With the qualified flight under my belt, I later elected to fly a second flight. In scale events, each contestant is allowed two flights, with the higher of the two counting on the scoring. I looked over the other contestant's scores and figured that a 5-motor cluster would get me enough points to move up to second place (but first place was out of reach). I then prepped a D12-3, three C6-3s, and a C6-5 (just in case the -3s didn't quite get the chutes out, I hoped the 5 would give it one last push). I was very nervous about the tape/friction fit and practically had to hammer the motors in to makes sure I wouldn't spit even one. I approached the pad armed with clip whips and prepped for the flight at the very end of the day.

No misfires this time as the motors lit right away and the LJ-II jumped off the rod with a much quicker climb than the E30. The extra motor weight was enough to keep it climbing vertically after burnout, so it was just arcing over when the -3s popped the chutes.

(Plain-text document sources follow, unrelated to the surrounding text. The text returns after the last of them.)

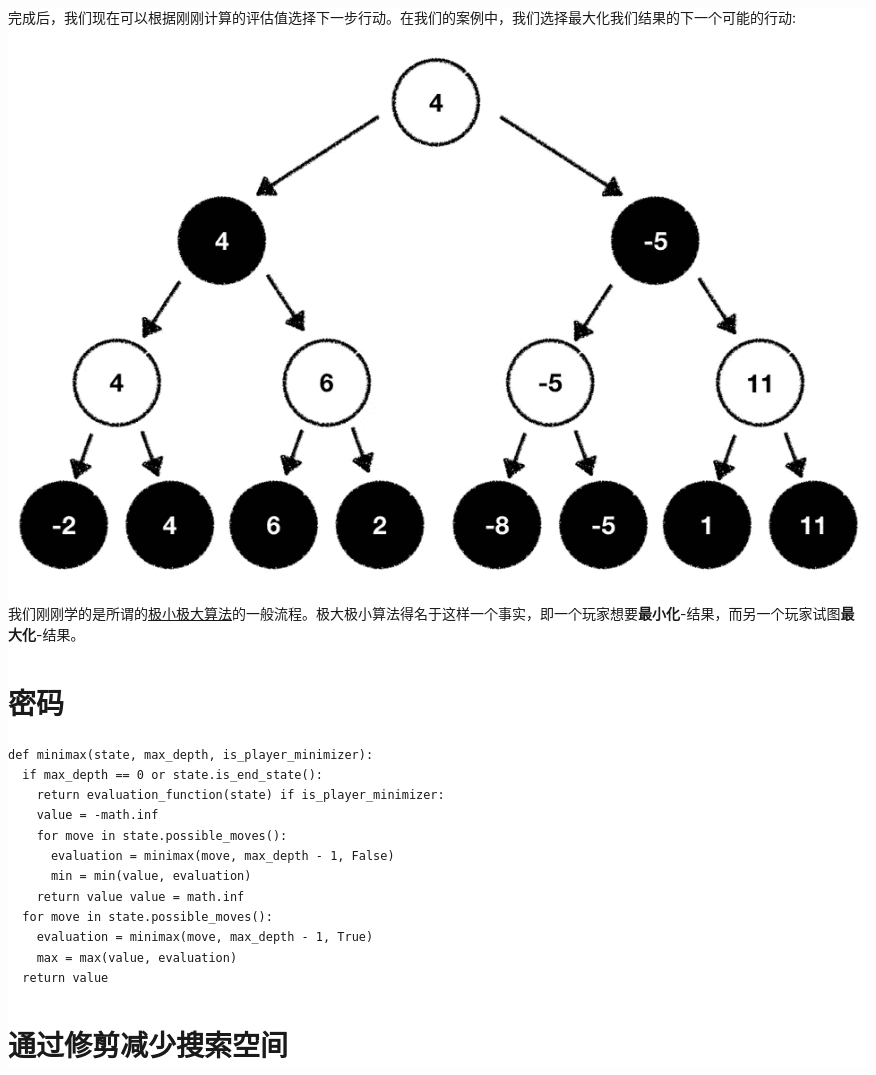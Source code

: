 完成后，我们现在可以根据刚刚计算的评估值选择下一步行动。在我们的案例中，我们选择最大化我们结果的下一个可能的行动:

![](img/7960d397f1160846dc35cdfc9d933bf1.png)

我们刚刚学的是所谓的[极小极大算法](https://en.wikipedia.org/wiki/Minimax)的一般流程。极大极小算法得名于这样一个事实，即一个玩家想要**最小化**-结果，而另一个玩家试图**最大化**-结果。

# 密码

```
def minimax(state, max_depth, is_player_minimizer):
  if max_depth == 0 or state.is_end_state():
    return evaluation_function(state) if is_player_minimizer:
    value = -math.inf
    for move in state.possible_moves():
      evaluation = minimax(move, max_depth - 1, False)
      min = min(value, evaluation)
    return value value = math.inf
  for move in state.possible_moves():
    evaluation = minimax(move, max_depth - 1, True)
    max = max(value, evaluation)
  return value
```

# 通过修剪减少搜索空间
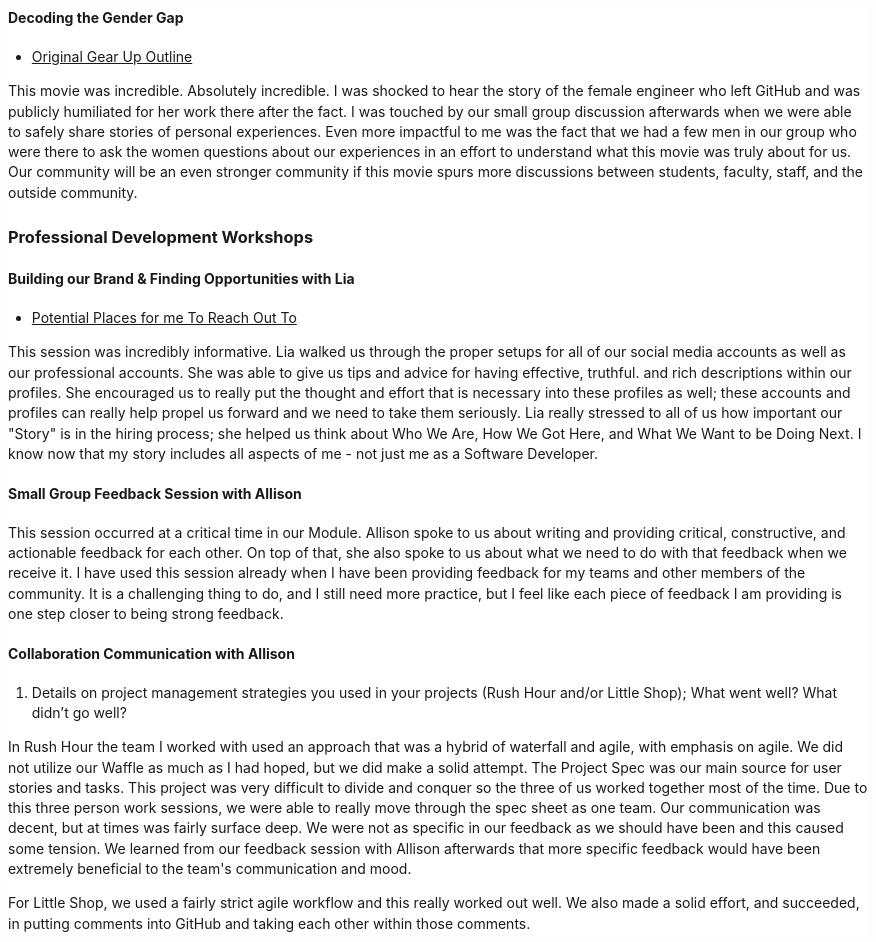 #### Decoding the Gender Gap
* [Original Gear Up Outline](https://github.com/turingschool/gear-up/blob/master/code_debugging_the_gender_gap.markdown)

This movie was incredible. Absolutely incredible. I was shocked to hear the story of the female engineer who left GitHub and was publicly humiliated for her work there after the fact. I was touched by our small group discussion afterwards when we were able to safely share stories of personal experiences. Even more impactful to me was the fact that we had a few men in our group who were there to ask the women questions about our experiences in an effort to understand what this movie was truly about for us. Our community will be an even stronger community if this movie spurs more discussions between students, faculty, staff, and the outside community.


### Professional Development Workshops
#### Building our Brand & Finding Opportunities with Lia

* [Potential Places for me To Reach Out To](https://gist.github.com/susiirwin/b61b429da6ec18afd420ea950fd6d45a)

This session was incredibly informative. Lia walked us through the proper setups for all of our social media accounts as well as our professional accounts. She was able to give us tips and advice for having effective, truthful. and rich descriptions within our profiles. She encouraged us to really put the thought and effort that is necessary into these profiles as well; these accounts and profiles can really help propel us forward and we need to take them seriously. Lia really stressed to all of us how important our "Story" is in the hiring process; she helped us think about Who We Are, How We Got Here, and What We Want to be Doing Next. I know now that my story includes all aspects of me - not just me as a Software Developer.

#### Small Group Feedback Session with Allison

This session occurred at a critical time in our Module. Allison spoke to us about writing and providing critical, constructive, and actionable feedback for each other. On top of that, she also spoke to us about what we need to do with that feedback when we receive it. I have used this session already when I have been providing feedback for my teams and other members of the community. It is a challenging thing to do, and I still need more practice, but I feel like each piece of feedback I am providing is one step closer to being strong feedback.

#### Collaboration Communication with Allison

1. Details on project management strategies you used in your projects (Rush Hour and/or Little Shop); What went well? What didn’t go well?

  In Rush Hour the team I worked with used an approach that was a hybrid of waterfall and agile, with emphasis on agile. We did not utilize our Waffle as much as I had hoped, but we did make a solid attempt. The Project Spec was our main source for user stories and tasks. This project was very difficult to divide and conquer so the three of us worked together most of the time. Due to this three person work sessions, we were able to really move through the spec sheet as one team. Our communication was decent, but at times was fairly surface deep. We were not as specific in our feedback as we should have been and this caused some tension. We learned from our feedback session with Allison afterwards that more specific feedback would have been extremely beneficial to the team's communication and mood.

  For Little Shop, we used a fairly strict agile workflow and this really worked out well. We also made a solid effort, and succeeded, in putting comments into GitHub and taking each other within those comments.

Perfect score for the flight, lots of mission points for lighting and retaining the 5 motors, and I wound up placing second in the event, which was just enough to put me in first overall for the national meet.

Recovery:
Due to the added weight, I substituted out the 16" chute for the tower and went with a 30" Spherachute. Still, flight #1 drifted right back to the pad and was damaged slightly from actually hitting the pad.

Flight #2 was flawless, with nary a scratch.

Flight Rating: 5 out of 5

Summary:
This is a magnificent rocket with lots of details and is very versatile with up to 7 motor capability. Pros are the attention to detail, quality of parts and design, and accuracy of the reproduction.

Cons would be the short wraps as well as a couple of minor deviations from true scale on color and some minor details.

I highly recommend lurking in TRF and watching for a Sandman/Roachwerks kit announcement, then pouncing on it. Just don't pounce ahead of me and bump me out of getting one!

Overall Rating: 4 out of 5

Other:
I would strongly recommend removable nose weight, so you can adjust the CG for the motor configuration. There's no need to carry 7 motor nose eight if you're flying on a single D12.

I would also consider upping the central motor from 24mm to 29mm, not so much for the brute force factor as for the additional single motor options you'd have. There's plenty of room for it, and it opens up a lot more choices.